Beijing targets Chinese-language media and diaspora in Australia

John Fitzgerald's article on Chinese and Australian values is fascinating throughout, but I wanted to highlight a few passages. This I didn't know:

Beijing has gained overwhelming dominance of Chinese language media in Australia, New Zealand, and the Pacific Islands following a concerted effort at content placement and media industry networking by China’s embassies and consulates in the region. This effort is part of a larger proactive strategy of “group management, extra-territorial influence, counter-infiltration, and counter subversion” targeting Overseas Chinese communities generally—particularly Chinese students abroad—to ensure their loyalty to Beijing wherever they happen to be domiciled.
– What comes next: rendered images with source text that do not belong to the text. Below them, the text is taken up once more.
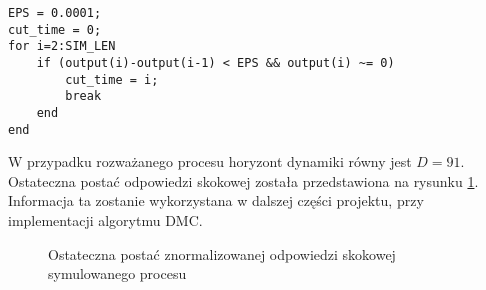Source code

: \begin{lstlisting}[style=customc,frame=single,label={zad3_lst},caption={Opis automatycznego skracania odpowiedzi skokowej},captionpos=b] 
EPS = 0.0001;
cut_time = 0;
for i=2:SIM_LEN
    if (output(i)-output(i-1) < EPS && output(i) ~= 0)
        cut_time = i;
        break
    end
end
\end{lstlisting}


W przypadku rozważanego procesu horyzont dynamiki równy jest $D=\num{91}$. Ostateczna 
postać odpowiedzi skokowej została przedstawiona na rysunku \ref{zad3_obcieta_norm_odp}.
Informacja ta zostanie wykorzystana w dalszej części projektu, przy implementacji
algorytmu DMC.

\begin{figure}[b]
    \label{zad3_obcieta_norm_odp}
    \centering
    \caption{Ostateczna postać znormalizowanej odpowiedzi skokowej symulowanego procesu}
\end{figure}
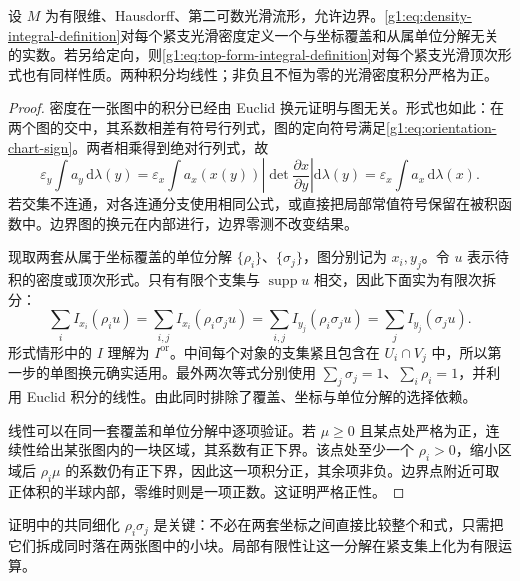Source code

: \begin{theorem}
	\label{g1:thm:integral-well-defined}
	设 \(M\) 为有限维、Hausdorff、第二可数光滑流形，允许边界。\eqref{g1:eq:density-integral-definition}对每个紧支光滑密度定义一个与坐标覆盖和从属单位分解无关的实数。若另给定向，则\eqref{g1:eq:top-form-integral-definition}对每个紧支光滑顶次形式也有同样性质。两种积分均线性；非负且不恒为零的光滑密度积分严格为正。
\end{theorem}
\begin{proof}
	密度在一张图中的积分已经由 Euclid 换元证明与图无关。形式也如此：在两个图的交中，其系数相差有符号行列式，图的定向符号满足\eqref{g1:eq:orientation-chart-sign}。两者相乘得到绝对行列式，故
	\[
		\varepsilon_y\int a_y\,\mathrm{d}\lambda(y)
		=\varepsilon_x\int a_x(x(y))\left|\det\frac{\partial x}{\partial y}\right|\mathrm{d}\lambda(y)
		=\varepsilon_x\int a_x\,\mathrm{d}\lambda(x).
	\]
	若交集不连通，对各连通分支使用相同公式，或直接把局部常值符号保留在被积函数中。边界图的换元在内部进行，边界零测不改变结果。

	现取两套从属于坐标覆盖的单位分解 \(\{\rho_i\}\)、\(\{\sigma_j\}\)，图分别记为 \(x_i,y_j\)。令 \(u\) 表示待积的密度或顶次形式。只有有限个支集与 \(\operatorname{supp}u\) 相交，因此下面实为有限次拆分：
	\[
		\sum_i I_{x_i}(\rho_i u)
		=\sum_{i,j}I_{x_i}(\rho_i\sigma_j u)
		=\sum_{i,j}I_{y_j}(\rho_i\sigma_j u)
		=\sum_j I_{y_j}(\sigma_j u).
	\]
	形式情形中的 \(I\) 理解为 \(I^{\mathrm{or}}\)。中间每个对象的支集紧且包含在 \(U_i\cap V_j\) 中，所以第一步的单图换元确实适用。最外两次等式分别使用 \(\sum_j\sigma_j=1\)、\(\sum_i\rho_i=1\)，并利用 Euclid 积分的线性。由此同时排除了覆盖、坐标与单位分解的选择依赖。

	线性可以在同一套覆盖和单位分解中逐项验证。若 \(\mu\geq0\) 且某点处严格为正，连续性给出某张图内的一块区域，其系数有正下界。该点处至少一个 \(\rho_i>0\)，缩小区域后 \(\rho_i\mu\) 的系数仍有正下界，因此这一项积分正，其余项非负。边界点附近可取正体积的半球内部，零维时则是一项正数。这证明严格正性。
\end{proof}

证明中的共同细化 \(\rho_i\sigma_j\) 是关键：不必在两套坐标之间直接比较整个和式，只需把它们拆成同时落在两张图中的小块。局部有限性让这一分解在紧支集上化为有限运算。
Beijing’s investments in Australia’s Chinese language media have had negligible impact on the broader Australian public, but they are earning high dividends among the Chinese-Australian communities targeted through an active public-diplomacy program that is highly strategic, clearly focused, and generously supported. Through China International Radio, the World Chinese Media Forum, and other arms of the party-government, the Central Propaganda Bureau outlaws the slightest criticism of the CCP or PRC government on its Australian radio and press networks. It pre-packages its own content for placement in local media, including layout, editing, and typesetting, and has largely banished alternative news sources from co-placement on Australian networks.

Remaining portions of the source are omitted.